• **Problem description**: Please copy out every line in the records below that includes the word "HTTP".

Rendered images with source text:
====
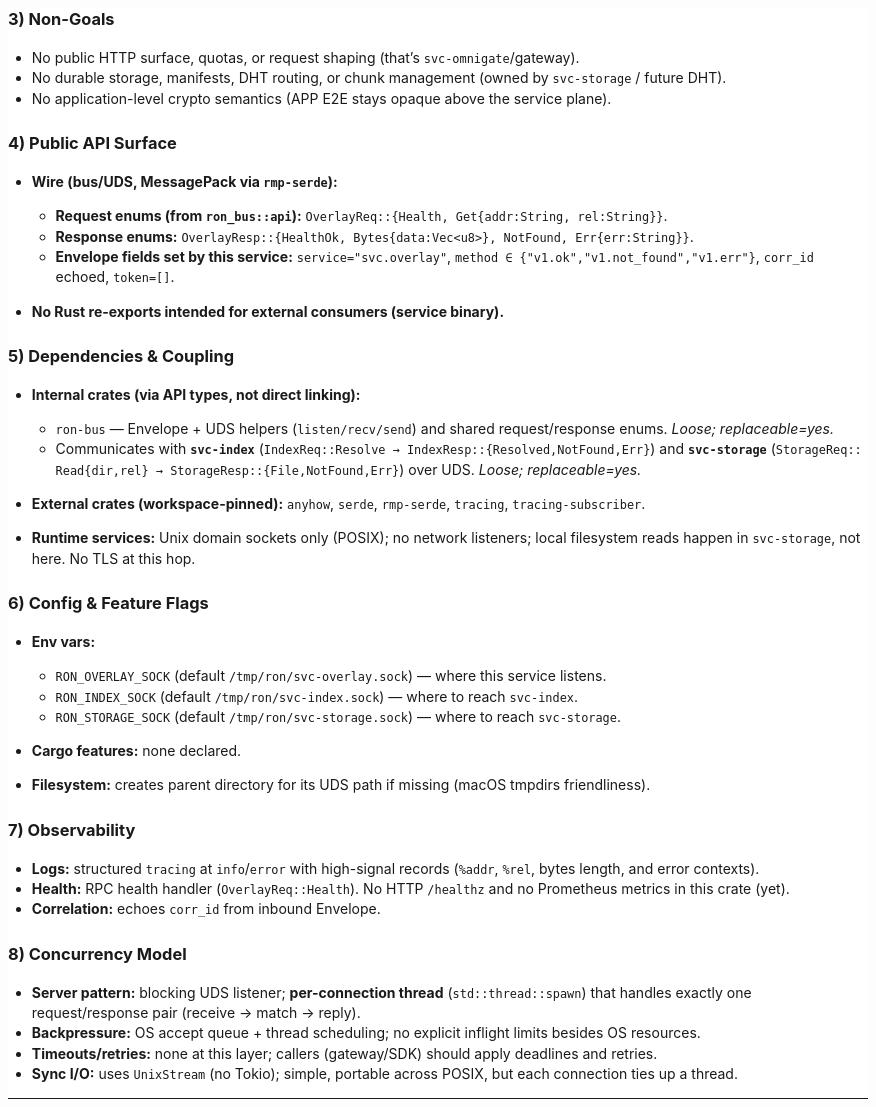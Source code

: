 ### 3) Non-Goals
* No public HTTP surface, quotas, or request shaping (that’s `svc-omnigate`/gateway).
* No durable storage, manifests, DHT routing, or chunk management (owned by `svc-storage` / future DHT).
* No application-level crypto semantics (APP E2E stays opaque above the service plane).

### 4) Public API Surface
* **Wire (bus/UDS, MessagePack via `rmp-serde`):**

  * **Request enums (from `ron_bus::api`):** `OverlayReq::{Health, Get{addr:String, rel:String}}`.
  * **Response enums:** `OverlayResp::{HealthOk, Bytes{data:Vec<u8>}, NotFound, Err{err:String}}`.
  * **Envelope fields set by this service:** `service="svc.overlay"`, `method ∈ {"v1.ok","v1.not_found","v1.err"}`, `corr_id` echoed, `token=[]`.
* **No Rust re-exports intended for external consumers (service binary).**

### 5) Dependencies & Coupling
* **Internal crates (via API types, not direct linking):**

  * `ron-bus` — Envelope + UDS helpers (`listen/recv/send`) and shared request/response enums. *Loose; replaceable=yes.*
  * Communicates with **`svc-index`** (`IndexReq::Resolve → IndexResp::{Resolved,NotFound,Err}`) and **`svc-storage`** (`StorageReq::Read{dir,rel} → StorageResp::{File,NotFound,Err}`) over UDS. *Loose; replaceable=yes.*
* **External crates (workspace-pinned):** `anyhow`, `serde`, `rmp-serde`, `tracing`, `tracing-subscriber`.
* **Runtime services:** Unix domain sockets only (POSIX); no network listeners; local filesystem reads happen in `svc-storage`, not here. No TLS at this hop.

### 6) Config & Feature Flags
* **Env vars:**

  * `RON_OVERLAY_SOCK` (default `/tmp/ron/svc-overlay.sock`) — where this service listens.
  * `RON_INDEX_SOCK` (default `/tmp/ron/svc-index.sock`) — where to reach `svc-index`.
  * `RON_STORAGE_SOCK` (default `/tmp/ron/svc-storage.sock`) — where to reach `svc-storage`.
* **Cargo features:** none declared.
* **Filesystem:** creates parent directory for its UDS path if missing (macOS tmpdirs friendliness).

### 7) Observability
* **Logs:** structured `tracing` at `info`/`error` with high-signal records (`%addr`, `%rel`, bytes length, and error contexts).
* **Health:** RPC health handler (`OverlayReq::Health`). No HTTP `/healthz` and no Prometheus metrics in this crate (yet).
* **Correlation:** echoes `corr_id` from inbound Envelope.

### 8) Concurrency Model
* **Server pattern:** blocking UDS listener; **per-connection thread** (`std::thread::spawn`) that handles exactly one request/response pair (receive → match → reply).
* **Backpressure:** OS accept queue + thread scheduling; no explicit inflight limits besides OS resources.
* **Timeouts/retries:** none at this layer; callers (gateway/SDK) should apply deadlines and retries.
* **Sync I/O:** uses `UnixStream` (no Tokio); simple, portable across POSIX, but each connection ties up a thread.

---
====
• **Exercise solution**:
* No public HTTP surface, quotas, or request shaping (that’s `svc-omnigate`/gateway).
* **Health:** RPC health handler (`OverlayReq::Health`). No HTTP `/healthz` and no Prometheus metrics in this crate (yet).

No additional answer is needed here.